“No entiendo cómo los otros jueces ignoraron las pruebas. El mayor dijo: ‘Es culpable’. Eso bastó. Me ordenó es­cribir la sentencia. Durante una semana es­tuve hecho un lío. Redacté 300 páginas y le condenamos a muerte. En un anexo añadí que no estaba de acuerdo, pero me obliga­ ron a callar”, recuerda Norimichi Kumamo­to, ex magistrado japonés. El crimen juzgado, el asesinato de cuatro personas de una mis­ma familia en 1966 en Shimizu (Japón). El acusado, Iwao Hakamada, un ex boxeador profesional que lleva proclamando su ino­cencia desde entonces. Su destino, la horca. Los magistrados, tres: dos a favor y uno en contra, el más joven, Kumamoto. La prueba de peso, la confesión firmada por Hakamada tras 23 días de interrogatorio: 277 horas fren­te a 37 minutos de consejos para su defensa.

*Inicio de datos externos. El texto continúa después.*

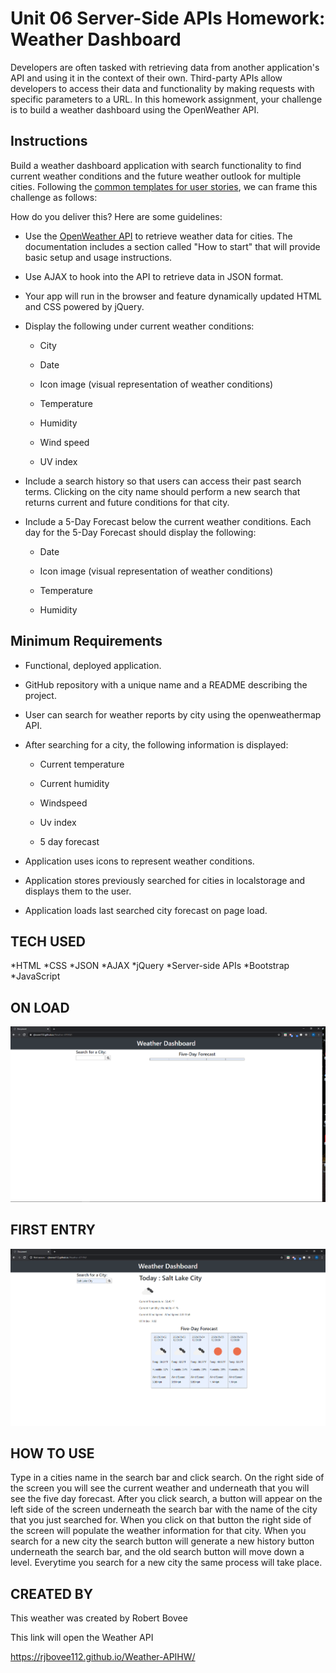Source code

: # Unit 06 Server-Side APIs Homework: Weather Dashboard

Developers are often tasked with retrieving data from another application's API and using it in the context of their own. Third-party APIs allow developers to access their data and functionality by making requests with specific parameters to a URL. In this homework assignment, your challenge is to build a weather dashboard using the OpenWeather API.


## Instructions

Build a weather dashboard application with search functionality to find current weather conditions and the future weather outlook for multiple cities. Following the [common templates for user stories](https://en.wikipedia.org/wiki/User_story#Common_templates), we can frame this challenge as follows:


How do you deliver this? Here are some guidelines:

* Use the [OpenWeather API](https://openweathermap.org/api) to retrieve weather data for cities. The documentation includes a section called "How to start" that will provide basic setup and usage instructions.

* Use AJAX to hook into the API to retrieve data in JSON format.

* Your app will run in the browser and feature dynamically updated HTML and CSS powered by jQuery.

* Display the following under current weather conditions:

  * City

  * Date

  * Icon image (visual representation of weather conditions)

  * Temperature

  * Humidity

  * Wind speed

  * UV index

* Include a search history so that users can access their past search terms. Clicking on the city name should perform a new search that returns current and future conditions for that city. 

* Include a 5-Day Forecast below the current weather conditions. Each day for the 5-Day Forecast should display the following:

  * Date

  * Icon image (visual representation of weather conditions)

  * Temperature

  * Humidity


## Minimum Requirements

* Functional, deployed application.

* GitHub repository with a unique name and a README describing the project.

* User can search for weather reports by city using the openweathermap API.

* After searching for a city, the following information is displayed:

  *  Current temperature

  *  Current humidity

  *  Windspeed

  *  Uv index

  *  5 day forecast

* Application uses icons to represent weather conditions.

* Application stores previously searched for cities in localstorage and displays them to the user.

* Application loads last searched city forecast on page load.

## TECH USED

*HTML
*CSS
*JSON
*AJAX
*jQuery
*Server-side APIs
*Bootstrap
*JavaScript

## ON LOAD 

![SSH Instructions 6](./assets/Onload.PNG "SSH Instructions 6")

## FIRST ENTRY

![SSH Instructions 6](./assets/City.PNG "SSH Instructions 6")

## HOW TO USE 

​Type in a cities name in the search bar and click search. On the right side of the screen you will see the current weather and  underneath that you will see the five day forecast. After you click search, a button will appear on the left side of the screen underneath the search bar with the name of the city that you just searched for. When you click on that button the right side of the screen will populate the weather information for that city. When you search for a new city the search button will generate a new history button underneath the search bar, and the old search button will move down a level. Everytime you search for a new city the same process will take place.

## CREATED BY

This weather was created by Robert Bovee

This link will open the Weather API

https://rjbovee112.github.io/Weather-APIHW/














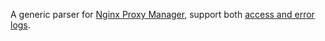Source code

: A generic parser for [Nginx Proxy Manager](https://github.com/NginxProxyManager/nginx-proxy-manager), support both [access and error logs](https://github.com/NginxProxyManager/nginx-proxy-manager/blob/develop/docker/rootfs/etc/nginx/nginx.conf#L46).

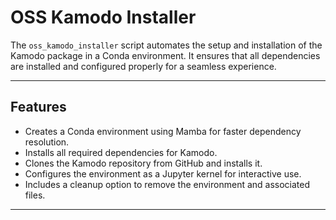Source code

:
# OSS Kamodo Installer

The `oss_kamodo_installer` script automates the setup and installation of the Kamodo package in a Conda environment. It ensures that all dependencies are installed and configured properly for a seamless experience.

---

## Features

- Creates a Conda environment using Mamba for faster dependency resolution.
- Installs all required dependencies for Kamodo.
- Clones the Kamodo repository from GitHub and installs it.
- Configures the environment as a Jupyter kernel for interactive use.
- Includes a cleanup option to remove the environment and associated files.

---
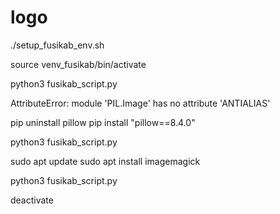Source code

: # logo





./setup_fusikab_env.sh


source venv_fusikab/bin/activate

python3 fusikab_script.py




AttributeError: module 'PIL.Image' has no attribute 'ANTIALIAS'

pip uninstall pillow
pip install "pillow==8.4.0"

python3 fusikab_script.py



sudo apt update
sudo apt install imagemagick

python3 fusikab_script.py

deactivate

Iwao Hakamada, de 74 años, es hoy el preso que más tiempo lleva condenado a muerte en todo el mundo, más de 42 años, según Amnistía Internacional. Japón es la otra gran democracia industrializada donde todavía se aplica la pena capital, además de EE UU. Pero, a diferencia de allí, en el país asiático impera el secretismo. Encarcelados en solitario, sin comunicación con otros re­clusos, en una celda del tamaño de tres tatamis (menos de cinco metros cuadrados) de la que no salen más de 45 minutos diarios, cada amanecer es una tortura psicológica. Porque la mayor particularidad de la pena de muerte en Japón es que los presos desco­nocen cuándo serán ejecutados. Se les avisa con una hora de antelación, por la mañana, el mismo día del ahorcamiento, el único método utilizado desde 1873. No hay des­pedidas ni última cena. Solo un breve stop frente a un altar budista. Familiares directos y abogados, los únicos que pueden visitar al reo durante su condena, son informados a posteriori de la ejecución. Se trata de “evitar que el preso se perturbe”, defienden en el Ministerio de Justicia, aunque irónicamente consigan lo contrario, un estrés aterrador.